┌─ DATASET ENTRIES

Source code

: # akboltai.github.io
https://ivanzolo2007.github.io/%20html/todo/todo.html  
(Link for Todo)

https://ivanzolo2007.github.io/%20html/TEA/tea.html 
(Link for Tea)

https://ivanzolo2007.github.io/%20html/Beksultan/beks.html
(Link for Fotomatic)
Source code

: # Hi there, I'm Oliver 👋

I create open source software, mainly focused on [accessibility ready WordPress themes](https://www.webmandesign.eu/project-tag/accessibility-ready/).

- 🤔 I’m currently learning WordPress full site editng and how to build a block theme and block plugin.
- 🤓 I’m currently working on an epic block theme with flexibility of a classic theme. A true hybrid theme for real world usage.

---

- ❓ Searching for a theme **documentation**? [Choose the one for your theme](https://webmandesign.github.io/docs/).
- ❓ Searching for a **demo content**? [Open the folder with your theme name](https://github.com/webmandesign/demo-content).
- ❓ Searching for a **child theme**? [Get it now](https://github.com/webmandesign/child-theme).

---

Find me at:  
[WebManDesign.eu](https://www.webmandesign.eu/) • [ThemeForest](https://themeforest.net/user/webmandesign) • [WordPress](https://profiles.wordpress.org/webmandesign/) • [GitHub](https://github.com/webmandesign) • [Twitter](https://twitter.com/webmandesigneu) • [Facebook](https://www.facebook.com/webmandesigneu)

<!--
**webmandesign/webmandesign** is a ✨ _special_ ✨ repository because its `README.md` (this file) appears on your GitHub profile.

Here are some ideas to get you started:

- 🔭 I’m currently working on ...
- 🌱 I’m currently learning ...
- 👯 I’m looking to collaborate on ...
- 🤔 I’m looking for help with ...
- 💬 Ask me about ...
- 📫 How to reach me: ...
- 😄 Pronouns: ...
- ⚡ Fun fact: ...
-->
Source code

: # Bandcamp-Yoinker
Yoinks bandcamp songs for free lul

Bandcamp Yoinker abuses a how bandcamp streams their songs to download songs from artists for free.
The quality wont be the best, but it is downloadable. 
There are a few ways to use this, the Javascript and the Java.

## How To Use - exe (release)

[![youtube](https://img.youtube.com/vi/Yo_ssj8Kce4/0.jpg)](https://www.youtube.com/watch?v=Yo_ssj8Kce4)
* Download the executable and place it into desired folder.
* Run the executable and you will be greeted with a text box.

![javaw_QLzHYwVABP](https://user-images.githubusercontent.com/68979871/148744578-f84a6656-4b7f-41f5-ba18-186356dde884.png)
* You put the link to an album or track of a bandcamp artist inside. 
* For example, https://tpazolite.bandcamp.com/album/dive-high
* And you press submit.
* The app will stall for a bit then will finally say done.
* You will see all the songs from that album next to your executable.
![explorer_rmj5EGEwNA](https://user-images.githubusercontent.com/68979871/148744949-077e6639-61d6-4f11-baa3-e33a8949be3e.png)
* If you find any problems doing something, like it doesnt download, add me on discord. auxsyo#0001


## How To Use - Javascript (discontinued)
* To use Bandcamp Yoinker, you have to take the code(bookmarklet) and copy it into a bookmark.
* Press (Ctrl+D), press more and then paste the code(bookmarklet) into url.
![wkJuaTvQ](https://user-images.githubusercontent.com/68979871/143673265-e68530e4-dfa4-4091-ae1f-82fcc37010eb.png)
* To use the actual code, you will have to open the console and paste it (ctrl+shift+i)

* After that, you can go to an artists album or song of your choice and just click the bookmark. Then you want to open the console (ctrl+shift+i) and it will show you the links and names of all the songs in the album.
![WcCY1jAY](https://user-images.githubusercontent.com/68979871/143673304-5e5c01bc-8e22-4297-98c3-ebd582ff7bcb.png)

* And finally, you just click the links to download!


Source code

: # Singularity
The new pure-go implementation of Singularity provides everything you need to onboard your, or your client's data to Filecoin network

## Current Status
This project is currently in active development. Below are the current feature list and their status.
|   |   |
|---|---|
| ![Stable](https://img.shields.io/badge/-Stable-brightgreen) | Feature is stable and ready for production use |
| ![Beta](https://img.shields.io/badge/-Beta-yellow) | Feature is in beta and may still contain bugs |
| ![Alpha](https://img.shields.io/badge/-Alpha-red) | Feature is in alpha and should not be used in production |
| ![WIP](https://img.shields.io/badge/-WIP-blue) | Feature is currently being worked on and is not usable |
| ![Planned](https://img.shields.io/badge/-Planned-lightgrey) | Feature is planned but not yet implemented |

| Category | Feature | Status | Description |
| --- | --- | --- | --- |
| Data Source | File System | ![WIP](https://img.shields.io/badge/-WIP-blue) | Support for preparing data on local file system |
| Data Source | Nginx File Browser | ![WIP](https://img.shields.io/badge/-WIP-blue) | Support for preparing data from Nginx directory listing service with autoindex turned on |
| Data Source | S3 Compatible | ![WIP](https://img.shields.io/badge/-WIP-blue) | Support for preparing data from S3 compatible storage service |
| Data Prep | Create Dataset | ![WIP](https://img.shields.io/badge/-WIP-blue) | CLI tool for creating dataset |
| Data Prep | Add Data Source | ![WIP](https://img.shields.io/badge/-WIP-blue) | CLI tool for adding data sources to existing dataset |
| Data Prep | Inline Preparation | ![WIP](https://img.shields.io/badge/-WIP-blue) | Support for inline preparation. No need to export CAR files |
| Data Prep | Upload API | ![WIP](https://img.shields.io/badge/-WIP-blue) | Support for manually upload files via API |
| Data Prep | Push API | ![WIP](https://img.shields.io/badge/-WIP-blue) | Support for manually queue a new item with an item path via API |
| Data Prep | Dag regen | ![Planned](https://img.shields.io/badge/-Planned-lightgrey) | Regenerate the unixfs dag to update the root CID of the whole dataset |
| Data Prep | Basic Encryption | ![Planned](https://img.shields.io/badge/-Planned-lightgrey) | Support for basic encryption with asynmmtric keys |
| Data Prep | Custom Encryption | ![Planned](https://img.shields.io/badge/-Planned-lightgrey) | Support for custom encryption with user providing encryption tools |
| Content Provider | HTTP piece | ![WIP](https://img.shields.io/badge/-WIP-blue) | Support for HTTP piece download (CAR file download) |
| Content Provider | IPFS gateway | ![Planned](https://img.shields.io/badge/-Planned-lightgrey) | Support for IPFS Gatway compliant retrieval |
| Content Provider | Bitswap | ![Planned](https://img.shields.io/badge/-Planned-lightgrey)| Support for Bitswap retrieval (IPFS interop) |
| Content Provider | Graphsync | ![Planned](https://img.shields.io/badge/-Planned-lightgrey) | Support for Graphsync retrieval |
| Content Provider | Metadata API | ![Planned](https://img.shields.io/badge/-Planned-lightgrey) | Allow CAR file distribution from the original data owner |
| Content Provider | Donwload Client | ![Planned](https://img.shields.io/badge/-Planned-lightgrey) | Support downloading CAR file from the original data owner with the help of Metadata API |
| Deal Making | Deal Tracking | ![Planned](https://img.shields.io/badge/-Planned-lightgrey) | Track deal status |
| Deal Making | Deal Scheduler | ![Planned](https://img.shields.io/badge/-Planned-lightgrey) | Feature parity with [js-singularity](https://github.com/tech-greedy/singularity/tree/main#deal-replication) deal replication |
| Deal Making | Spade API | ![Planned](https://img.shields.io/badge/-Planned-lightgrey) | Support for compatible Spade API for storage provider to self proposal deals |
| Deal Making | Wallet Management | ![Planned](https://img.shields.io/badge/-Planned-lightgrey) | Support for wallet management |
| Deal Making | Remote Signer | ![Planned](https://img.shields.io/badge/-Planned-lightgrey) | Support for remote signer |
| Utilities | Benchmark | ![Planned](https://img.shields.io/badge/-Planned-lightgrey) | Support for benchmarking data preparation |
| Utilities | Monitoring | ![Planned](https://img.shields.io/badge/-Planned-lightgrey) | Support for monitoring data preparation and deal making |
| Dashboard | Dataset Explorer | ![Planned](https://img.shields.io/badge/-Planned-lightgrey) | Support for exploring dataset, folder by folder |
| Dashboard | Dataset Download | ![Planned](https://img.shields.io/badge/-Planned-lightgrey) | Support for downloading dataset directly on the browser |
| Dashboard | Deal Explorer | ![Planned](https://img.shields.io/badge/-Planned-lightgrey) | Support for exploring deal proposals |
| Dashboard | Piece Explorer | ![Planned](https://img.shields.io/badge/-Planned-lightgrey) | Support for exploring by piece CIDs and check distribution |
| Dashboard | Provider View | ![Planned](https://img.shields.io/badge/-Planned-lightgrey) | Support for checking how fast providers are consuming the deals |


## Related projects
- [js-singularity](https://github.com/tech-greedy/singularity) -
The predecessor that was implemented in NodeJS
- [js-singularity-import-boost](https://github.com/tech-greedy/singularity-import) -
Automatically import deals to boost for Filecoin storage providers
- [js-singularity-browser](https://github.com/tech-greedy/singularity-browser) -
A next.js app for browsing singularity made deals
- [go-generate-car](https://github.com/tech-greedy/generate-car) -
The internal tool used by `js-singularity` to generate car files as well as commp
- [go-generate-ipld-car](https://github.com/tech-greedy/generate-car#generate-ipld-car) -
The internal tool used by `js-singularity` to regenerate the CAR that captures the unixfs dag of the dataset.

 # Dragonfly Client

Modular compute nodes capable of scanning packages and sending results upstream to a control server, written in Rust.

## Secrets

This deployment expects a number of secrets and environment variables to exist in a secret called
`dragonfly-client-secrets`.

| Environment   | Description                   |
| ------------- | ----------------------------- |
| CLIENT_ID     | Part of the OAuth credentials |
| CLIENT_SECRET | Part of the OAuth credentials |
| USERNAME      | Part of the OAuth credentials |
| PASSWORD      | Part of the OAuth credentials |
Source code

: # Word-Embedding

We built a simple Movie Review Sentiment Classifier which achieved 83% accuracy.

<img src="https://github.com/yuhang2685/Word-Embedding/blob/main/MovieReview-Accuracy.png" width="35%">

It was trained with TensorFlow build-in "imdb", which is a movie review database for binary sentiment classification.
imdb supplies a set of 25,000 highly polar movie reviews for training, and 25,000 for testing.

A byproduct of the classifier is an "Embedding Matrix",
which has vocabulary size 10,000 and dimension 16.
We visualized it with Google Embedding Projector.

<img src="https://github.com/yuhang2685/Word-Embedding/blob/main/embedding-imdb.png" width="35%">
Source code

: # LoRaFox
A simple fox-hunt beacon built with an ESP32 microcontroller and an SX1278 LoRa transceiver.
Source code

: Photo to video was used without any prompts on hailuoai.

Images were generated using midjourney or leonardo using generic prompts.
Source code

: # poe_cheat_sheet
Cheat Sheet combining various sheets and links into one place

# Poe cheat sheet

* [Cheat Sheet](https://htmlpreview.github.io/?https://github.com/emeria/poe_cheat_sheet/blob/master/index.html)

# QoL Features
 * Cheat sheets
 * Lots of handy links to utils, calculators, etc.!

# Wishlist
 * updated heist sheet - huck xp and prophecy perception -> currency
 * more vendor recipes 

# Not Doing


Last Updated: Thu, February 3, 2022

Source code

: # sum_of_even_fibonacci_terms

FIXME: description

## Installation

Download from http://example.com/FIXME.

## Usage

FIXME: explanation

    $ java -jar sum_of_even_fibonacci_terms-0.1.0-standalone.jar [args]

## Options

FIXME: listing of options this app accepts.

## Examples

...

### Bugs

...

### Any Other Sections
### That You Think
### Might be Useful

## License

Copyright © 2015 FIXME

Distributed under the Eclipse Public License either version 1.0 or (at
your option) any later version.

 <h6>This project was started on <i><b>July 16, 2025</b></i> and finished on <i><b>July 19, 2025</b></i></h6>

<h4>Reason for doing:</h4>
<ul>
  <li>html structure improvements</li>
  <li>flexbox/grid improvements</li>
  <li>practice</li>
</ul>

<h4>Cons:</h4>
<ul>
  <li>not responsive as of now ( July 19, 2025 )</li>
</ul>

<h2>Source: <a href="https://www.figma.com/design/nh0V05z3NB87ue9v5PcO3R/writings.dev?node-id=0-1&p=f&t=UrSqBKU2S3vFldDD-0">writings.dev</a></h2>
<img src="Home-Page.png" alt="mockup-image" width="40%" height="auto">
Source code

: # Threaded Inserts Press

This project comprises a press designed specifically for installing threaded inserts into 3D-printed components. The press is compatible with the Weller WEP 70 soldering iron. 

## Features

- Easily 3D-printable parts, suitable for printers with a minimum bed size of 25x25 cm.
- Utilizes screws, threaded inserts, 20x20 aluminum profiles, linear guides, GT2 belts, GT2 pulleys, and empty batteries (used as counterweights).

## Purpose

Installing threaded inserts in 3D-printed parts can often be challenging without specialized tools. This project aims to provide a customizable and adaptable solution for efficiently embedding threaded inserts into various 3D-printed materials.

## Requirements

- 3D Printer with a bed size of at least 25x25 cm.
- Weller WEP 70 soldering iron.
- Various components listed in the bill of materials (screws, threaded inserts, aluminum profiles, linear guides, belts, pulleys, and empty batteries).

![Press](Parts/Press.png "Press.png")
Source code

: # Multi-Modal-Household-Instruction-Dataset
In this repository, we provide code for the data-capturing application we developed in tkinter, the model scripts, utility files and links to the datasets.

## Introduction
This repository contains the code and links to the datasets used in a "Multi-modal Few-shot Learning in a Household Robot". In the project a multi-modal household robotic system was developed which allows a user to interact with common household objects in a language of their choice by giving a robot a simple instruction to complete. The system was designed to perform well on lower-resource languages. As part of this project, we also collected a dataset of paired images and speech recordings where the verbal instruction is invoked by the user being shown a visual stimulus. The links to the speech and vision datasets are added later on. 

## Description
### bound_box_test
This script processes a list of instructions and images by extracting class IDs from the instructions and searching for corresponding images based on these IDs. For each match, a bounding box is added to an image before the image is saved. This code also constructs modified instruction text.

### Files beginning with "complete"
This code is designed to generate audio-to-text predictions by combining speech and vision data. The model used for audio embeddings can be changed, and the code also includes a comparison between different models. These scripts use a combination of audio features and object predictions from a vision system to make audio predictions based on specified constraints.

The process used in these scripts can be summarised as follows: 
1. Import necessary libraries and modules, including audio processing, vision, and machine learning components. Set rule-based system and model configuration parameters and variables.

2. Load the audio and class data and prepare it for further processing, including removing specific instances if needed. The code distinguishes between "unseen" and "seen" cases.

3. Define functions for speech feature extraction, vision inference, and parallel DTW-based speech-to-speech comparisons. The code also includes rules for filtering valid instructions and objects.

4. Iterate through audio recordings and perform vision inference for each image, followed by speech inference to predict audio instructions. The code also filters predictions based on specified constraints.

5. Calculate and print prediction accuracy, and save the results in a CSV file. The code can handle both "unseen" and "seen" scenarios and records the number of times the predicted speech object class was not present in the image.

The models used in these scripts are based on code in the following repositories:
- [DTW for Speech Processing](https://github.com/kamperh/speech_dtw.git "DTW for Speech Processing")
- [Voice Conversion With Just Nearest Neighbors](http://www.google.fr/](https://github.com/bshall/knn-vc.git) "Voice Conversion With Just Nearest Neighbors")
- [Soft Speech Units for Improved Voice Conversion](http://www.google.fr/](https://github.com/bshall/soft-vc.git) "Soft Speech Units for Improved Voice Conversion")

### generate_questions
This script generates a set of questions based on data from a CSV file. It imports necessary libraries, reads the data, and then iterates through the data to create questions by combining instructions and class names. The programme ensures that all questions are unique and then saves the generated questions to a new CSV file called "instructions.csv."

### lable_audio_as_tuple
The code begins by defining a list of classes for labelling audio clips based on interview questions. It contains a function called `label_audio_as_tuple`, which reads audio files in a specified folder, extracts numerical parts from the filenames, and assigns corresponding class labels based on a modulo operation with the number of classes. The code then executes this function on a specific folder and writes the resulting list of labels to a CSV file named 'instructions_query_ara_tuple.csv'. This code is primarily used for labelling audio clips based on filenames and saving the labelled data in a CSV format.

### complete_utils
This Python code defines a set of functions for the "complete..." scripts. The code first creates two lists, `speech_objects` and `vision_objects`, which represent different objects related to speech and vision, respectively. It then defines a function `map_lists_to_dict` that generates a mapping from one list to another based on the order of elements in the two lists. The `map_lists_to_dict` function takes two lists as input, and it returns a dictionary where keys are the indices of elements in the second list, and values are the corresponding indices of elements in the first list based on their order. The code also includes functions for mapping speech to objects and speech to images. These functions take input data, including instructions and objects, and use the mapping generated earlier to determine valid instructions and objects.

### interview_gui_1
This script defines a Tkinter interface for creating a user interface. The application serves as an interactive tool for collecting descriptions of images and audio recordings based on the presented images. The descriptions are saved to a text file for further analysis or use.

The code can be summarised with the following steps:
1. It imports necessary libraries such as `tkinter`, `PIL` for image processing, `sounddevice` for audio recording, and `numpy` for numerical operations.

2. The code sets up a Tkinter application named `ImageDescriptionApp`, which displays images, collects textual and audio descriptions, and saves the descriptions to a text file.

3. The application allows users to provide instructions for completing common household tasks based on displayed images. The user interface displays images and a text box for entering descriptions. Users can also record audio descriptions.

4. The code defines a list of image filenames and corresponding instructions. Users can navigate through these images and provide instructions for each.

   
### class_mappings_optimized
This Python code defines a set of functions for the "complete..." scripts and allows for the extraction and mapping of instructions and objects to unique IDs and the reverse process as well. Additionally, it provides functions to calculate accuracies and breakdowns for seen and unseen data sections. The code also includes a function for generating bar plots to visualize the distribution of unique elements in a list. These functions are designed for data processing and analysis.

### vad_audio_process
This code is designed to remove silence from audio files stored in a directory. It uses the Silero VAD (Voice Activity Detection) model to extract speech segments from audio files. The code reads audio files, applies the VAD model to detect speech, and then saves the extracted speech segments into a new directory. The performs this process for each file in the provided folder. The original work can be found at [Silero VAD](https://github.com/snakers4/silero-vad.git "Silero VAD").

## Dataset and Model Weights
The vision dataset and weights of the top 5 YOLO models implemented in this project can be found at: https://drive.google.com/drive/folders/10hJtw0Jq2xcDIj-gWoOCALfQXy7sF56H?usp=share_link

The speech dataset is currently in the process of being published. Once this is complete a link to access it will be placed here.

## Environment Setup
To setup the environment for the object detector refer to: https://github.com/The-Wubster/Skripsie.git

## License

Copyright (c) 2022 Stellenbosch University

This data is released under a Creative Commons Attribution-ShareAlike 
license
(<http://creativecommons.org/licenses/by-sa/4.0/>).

└─

Print, without alteration, only the lines above between the one holding "This project is" and the one holding "turned on |", inclusive.

This project is currently in active development. Below are the current feature list and their status.
|   |   |
|---|---|
| ![Stable](https://img.shields.io/badge/-Stable-brightgreen) | Feature is stable and ready for production use |
| ![Beta](https://img.shields.io/badge/-Beta-yellow) | Feature is in beta and may still contain bugs |
| ![Alpha](https://img.shields.io/badge/-Alpha-red) | Feature is in alpha and should not be used in production |
| ![WIP](https://img.shields.io/badge/-WIP-blue) | Feature is currently being worked on and is not usable |
| ![Planned](https://img.shields.io/badge/-Planned-lightgrey) | Feature is planned but not yet implemented |

| Category | Feature | Status | Description |
| --- | --- | --- | --- |
| Data Source | File System | ![WIP](https://img.shields.io/badge/-WIP-blue) | Support for preparing data on local file system |
| Data Source | Nginx File Browser | ![WIP](https://img.shields.io/badge/-WIP-blue) | Support for preparing data from Nginx directory listing service with autoindex turned on |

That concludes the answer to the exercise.